### Data excerpts:
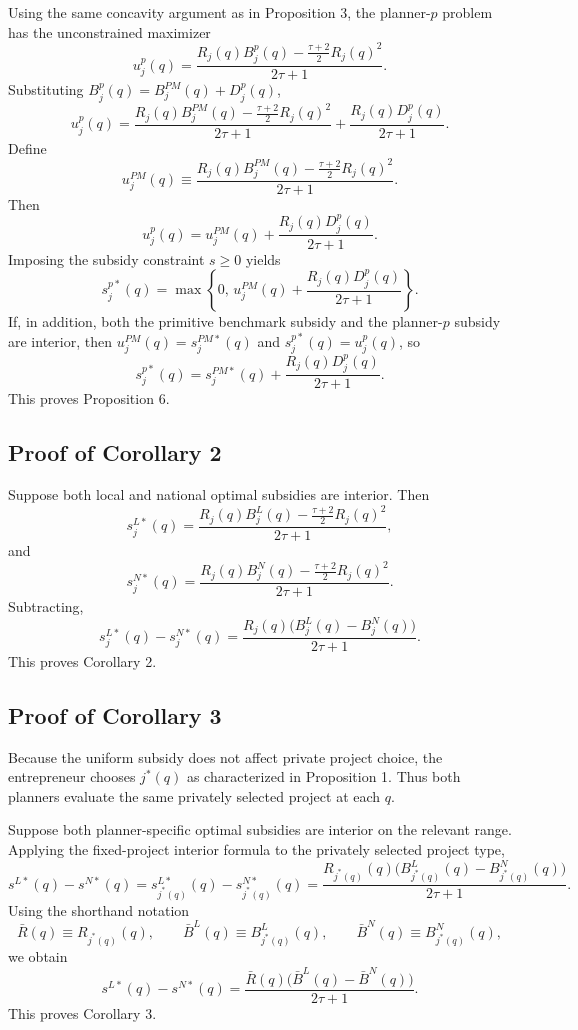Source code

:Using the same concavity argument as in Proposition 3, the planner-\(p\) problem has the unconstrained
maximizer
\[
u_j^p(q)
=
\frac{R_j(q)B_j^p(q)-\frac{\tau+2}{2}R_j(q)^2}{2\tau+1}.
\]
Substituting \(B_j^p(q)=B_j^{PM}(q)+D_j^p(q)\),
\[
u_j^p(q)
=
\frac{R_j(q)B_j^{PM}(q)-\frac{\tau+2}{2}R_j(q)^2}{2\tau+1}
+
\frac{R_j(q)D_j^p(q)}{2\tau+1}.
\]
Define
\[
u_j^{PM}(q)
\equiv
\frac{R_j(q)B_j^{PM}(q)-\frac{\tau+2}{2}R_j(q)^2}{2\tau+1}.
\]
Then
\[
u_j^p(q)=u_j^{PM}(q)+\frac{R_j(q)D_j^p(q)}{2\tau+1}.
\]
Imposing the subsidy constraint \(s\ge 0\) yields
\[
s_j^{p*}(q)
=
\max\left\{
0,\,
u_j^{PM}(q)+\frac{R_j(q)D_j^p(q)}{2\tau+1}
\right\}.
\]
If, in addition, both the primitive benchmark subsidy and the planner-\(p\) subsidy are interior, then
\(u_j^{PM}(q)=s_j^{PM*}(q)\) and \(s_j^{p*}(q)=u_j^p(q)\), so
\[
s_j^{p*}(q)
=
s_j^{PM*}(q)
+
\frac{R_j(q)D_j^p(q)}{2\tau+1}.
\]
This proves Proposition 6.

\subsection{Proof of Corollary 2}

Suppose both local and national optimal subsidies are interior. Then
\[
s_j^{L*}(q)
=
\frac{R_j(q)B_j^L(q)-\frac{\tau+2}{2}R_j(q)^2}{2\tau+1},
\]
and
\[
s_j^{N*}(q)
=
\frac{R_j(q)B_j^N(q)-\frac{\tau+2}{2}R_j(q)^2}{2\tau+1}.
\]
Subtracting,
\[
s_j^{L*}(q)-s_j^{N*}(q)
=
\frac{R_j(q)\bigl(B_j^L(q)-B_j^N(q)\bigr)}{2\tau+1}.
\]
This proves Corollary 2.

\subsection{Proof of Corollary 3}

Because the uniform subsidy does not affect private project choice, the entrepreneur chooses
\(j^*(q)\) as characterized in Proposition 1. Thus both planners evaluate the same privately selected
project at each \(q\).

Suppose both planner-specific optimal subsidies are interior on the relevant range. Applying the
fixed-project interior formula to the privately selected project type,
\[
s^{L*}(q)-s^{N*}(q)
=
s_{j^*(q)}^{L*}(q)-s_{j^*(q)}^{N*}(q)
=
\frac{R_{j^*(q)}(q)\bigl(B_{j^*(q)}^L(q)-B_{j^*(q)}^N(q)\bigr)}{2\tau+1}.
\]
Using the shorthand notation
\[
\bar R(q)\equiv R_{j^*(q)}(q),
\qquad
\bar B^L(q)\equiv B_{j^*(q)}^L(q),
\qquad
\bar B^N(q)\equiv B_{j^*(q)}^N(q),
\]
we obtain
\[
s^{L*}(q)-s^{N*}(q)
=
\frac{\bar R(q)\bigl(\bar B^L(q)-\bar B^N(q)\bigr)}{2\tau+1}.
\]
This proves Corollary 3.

### Assigned task:
Return every line in the records that includes the string "subsidies".

### Result of this exercise:
Suppose both local and national optimal subsidies are interior. Then
Suppose both planner-specific optimal subsidies are interior on the relevant range. Applying the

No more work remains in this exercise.